Prohibition of all corporal punishment in Benin (2015)
In January 2015, the National Assembly of Benin passed the Children’s Code 2015 (Loi No. 2015-08 portant code de l’enfant en République du Benin). The law prohibits corporal punishment of children in all settings, including the home, in a number of articles. In Part IV of the Code – “Social Protection of Children” – article 130 states (unofficial translation)
“The State shall ensure that discipline within the family, at school and in other public or private institutions does not involve corporal punishment or any other form of cruel or degrading treatment.”

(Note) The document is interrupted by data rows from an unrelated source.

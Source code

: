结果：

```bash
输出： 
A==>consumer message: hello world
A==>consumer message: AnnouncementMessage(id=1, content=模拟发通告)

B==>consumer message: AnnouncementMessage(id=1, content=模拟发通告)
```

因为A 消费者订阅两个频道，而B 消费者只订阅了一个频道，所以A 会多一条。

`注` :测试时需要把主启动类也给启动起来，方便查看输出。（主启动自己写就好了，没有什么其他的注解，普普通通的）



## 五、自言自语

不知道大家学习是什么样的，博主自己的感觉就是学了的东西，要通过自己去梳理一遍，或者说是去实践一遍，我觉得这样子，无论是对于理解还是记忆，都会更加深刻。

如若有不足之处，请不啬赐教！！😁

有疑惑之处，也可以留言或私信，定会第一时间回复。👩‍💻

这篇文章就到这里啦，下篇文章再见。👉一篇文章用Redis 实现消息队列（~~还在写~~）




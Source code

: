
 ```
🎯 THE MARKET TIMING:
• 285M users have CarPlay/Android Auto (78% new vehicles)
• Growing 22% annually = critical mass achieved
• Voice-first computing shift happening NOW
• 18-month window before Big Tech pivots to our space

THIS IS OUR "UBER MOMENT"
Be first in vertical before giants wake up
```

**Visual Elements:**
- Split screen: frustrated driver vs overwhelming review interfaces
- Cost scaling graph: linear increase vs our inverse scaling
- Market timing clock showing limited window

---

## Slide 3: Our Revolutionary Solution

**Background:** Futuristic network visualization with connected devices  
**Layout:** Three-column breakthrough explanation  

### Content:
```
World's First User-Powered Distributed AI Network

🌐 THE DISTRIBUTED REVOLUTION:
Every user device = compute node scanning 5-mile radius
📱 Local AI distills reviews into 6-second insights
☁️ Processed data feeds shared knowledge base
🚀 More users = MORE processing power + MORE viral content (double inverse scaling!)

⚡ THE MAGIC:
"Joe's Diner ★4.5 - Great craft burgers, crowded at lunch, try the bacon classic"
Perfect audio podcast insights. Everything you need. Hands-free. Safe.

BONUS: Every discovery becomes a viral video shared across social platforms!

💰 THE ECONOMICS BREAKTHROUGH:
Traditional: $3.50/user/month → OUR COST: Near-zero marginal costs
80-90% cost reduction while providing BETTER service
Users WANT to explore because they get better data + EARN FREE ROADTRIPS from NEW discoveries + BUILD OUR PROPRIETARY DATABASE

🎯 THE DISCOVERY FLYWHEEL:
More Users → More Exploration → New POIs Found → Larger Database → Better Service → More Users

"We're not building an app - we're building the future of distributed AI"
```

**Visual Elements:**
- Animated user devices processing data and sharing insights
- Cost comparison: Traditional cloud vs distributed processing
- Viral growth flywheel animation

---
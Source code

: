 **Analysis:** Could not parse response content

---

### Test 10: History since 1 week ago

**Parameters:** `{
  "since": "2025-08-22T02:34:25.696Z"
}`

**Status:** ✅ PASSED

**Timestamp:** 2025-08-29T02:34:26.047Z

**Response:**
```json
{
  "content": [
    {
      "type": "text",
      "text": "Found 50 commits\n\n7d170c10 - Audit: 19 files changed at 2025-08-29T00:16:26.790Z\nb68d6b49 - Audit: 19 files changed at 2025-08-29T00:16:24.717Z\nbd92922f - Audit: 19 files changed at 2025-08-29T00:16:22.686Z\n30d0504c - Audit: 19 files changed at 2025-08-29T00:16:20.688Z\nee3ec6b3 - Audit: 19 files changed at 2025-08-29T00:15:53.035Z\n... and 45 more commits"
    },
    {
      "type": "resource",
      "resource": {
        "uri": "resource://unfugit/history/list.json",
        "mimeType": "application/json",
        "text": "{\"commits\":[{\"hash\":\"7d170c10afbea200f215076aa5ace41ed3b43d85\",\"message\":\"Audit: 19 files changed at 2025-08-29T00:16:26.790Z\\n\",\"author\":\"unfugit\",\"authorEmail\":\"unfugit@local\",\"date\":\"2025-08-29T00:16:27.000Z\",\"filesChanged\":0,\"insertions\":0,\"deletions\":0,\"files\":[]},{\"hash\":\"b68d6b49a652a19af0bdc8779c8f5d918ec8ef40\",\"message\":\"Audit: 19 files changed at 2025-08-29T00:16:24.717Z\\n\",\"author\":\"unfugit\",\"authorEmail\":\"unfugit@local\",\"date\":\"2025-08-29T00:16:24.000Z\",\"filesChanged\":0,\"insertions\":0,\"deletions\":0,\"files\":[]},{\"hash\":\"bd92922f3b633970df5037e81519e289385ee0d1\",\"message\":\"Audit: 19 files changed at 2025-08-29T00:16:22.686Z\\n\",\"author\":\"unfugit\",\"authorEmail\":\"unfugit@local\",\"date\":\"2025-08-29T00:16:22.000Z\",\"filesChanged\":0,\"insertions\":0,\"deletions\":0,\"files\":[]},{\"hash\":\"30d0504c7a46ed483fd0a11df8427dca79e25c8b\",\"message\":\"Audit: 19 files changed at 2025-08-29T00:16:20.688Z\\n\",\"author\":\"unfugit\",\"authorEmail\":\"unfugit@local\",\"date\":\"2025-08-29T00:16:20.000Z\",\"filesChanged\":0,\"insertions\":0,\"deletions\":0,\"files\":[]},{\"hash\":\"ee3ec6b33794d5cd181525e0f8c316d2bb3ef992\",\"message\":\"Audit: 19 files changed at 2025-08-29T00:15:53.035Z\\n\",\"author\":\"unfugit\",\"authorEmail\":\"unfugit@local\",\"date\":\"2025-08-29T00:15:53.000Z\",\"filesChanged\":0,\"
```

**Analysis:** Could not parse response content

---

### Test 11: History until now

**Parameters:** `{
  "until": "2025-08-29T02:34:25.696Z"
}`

This protection for children from all corporal punishment is reflected in other parts of the Code addressing specific circumstances – in relation to the responsibilities of parents (Part I, Chapter V, article 39), in relation to the education (Part III, Chapter I, article 119) and in relation to children “in care” (Part IV, Chapter VII, article 220). The texts of the relevant articles are as follows (unofficial translation):
Prior to reform, corporal punishment was unlawful as a sentence for crime but it was not clearly prohibited by law in any other setting. The achievement of law reform brings the number of African states to fully protect children from all corporal punishment to seven.
“Parents or other persons legally responsible for a child will ensure that discipline is enforced in such a way as to ensure that it is treated with humanity and with respect for its human dignity. If necessary, they may punish the child. In no case may the punishment constitute a violation of the child’s physical integrity or torture or inhuman or degrading treatment. Any punishment must be education in intent and accompanied by an explanation.”
“All forms of corporal punishment are prohibited in schools, professional learning centres and childcare facilities.”
“Any form of corporal punishment or other violence to children “in care” is forbidden, on pain of criminal penalty.”